**EXERCISE DIRECTIONS**
Filter on the word "multiple": copy each matching line from the listing below.
^^^^^^^^^^^^^^^^
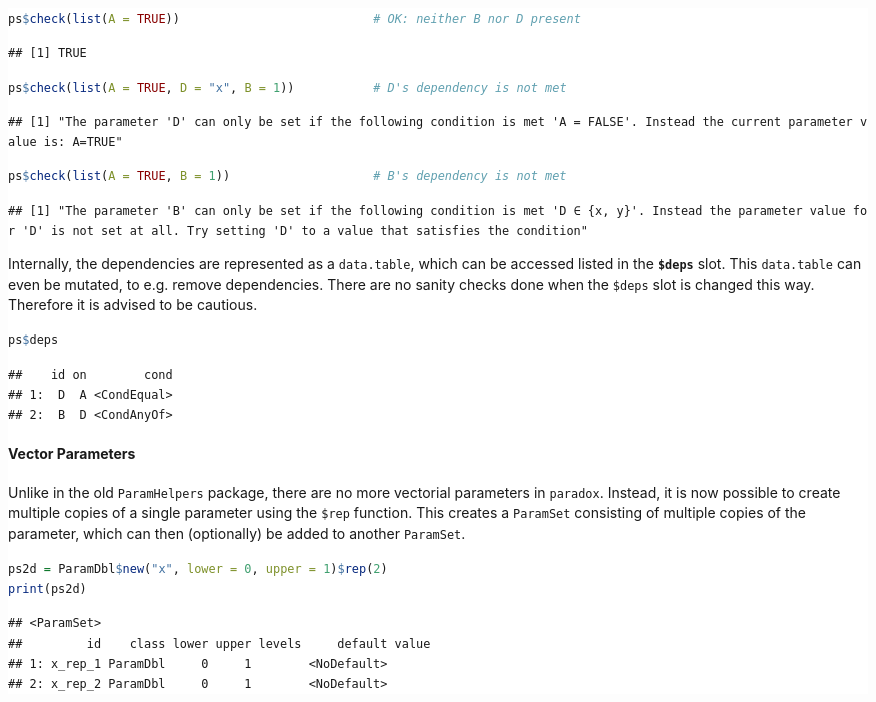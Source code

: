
 ```r
ps$check(list(A = TRUE))                           # OK: neither B nor D present
```

```
## [1] TRUE
```

```r
ps$check(list(A = TRUE, D = "x", B = 1))           # D's dependency is not met
```

```
## [1] "The parameter 'D' can only be set if the following condition is met 'A = FALSE'. Instead the current parameter value is: A=TRUE"
```

```r
ps$check(list(A = TRUE, B = 1))                    # B's dependency is not met
```

```
## [1] "The parameter 'B' can only be set if the following condition is met 'D ∈ {x, y}'. Instead the parameter value for 'D' is not set at all. Try setting 'D' to a value that satisfies the condition"
```

Internally, the dependencies are represented as a `data.table`, which can be accessed listed in the **`$deps`** slot.
This `data.table` can even be mutated, to e.g. remove dependencies.
There are no sanity checks done when the `$deps` slot is changed this way.
Therefore it is advised to be cautious.


```r
ps$deps
```

```
##    id on        cond
## 1:  D  A <CondEqual>
## 2:  B  D <CondAnyOf>
```

#### Vector Parameters

Unlike in the old `ParamHelpers` package, there are no more vectorial parameters in `paradox`.
Instead, it is now possible to create multiple copies of a single parameter using the `$rep` function.
This creates a `ParamSet` consisting of multiple copies of the parameter, which can then (optionally) be added to another `ParamSet`.


```r
ps2d = ParamDbl$new("x", lower = 0, upper = 1)$rep(2)
print(ps2d)
```

```
## <ParamSet>
##         id    class lower upper levels     default value
## 1: x_rep_1 ParamDbl     0     1        <NoDefault>      
## 2: x_rep_2 ParamDbl     0     1        <NoDefault>
```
^^^^^^^^^^^^^^^^
**SOLUTION TO THIS EXERCISE**
Instead, it is now possible to create multiple copies of a single parameter using the `$rep` function.
This creates a `ParamSet` consisting of multiple copies of the parameter, which can then (optionally) be added to another `ParamSet`.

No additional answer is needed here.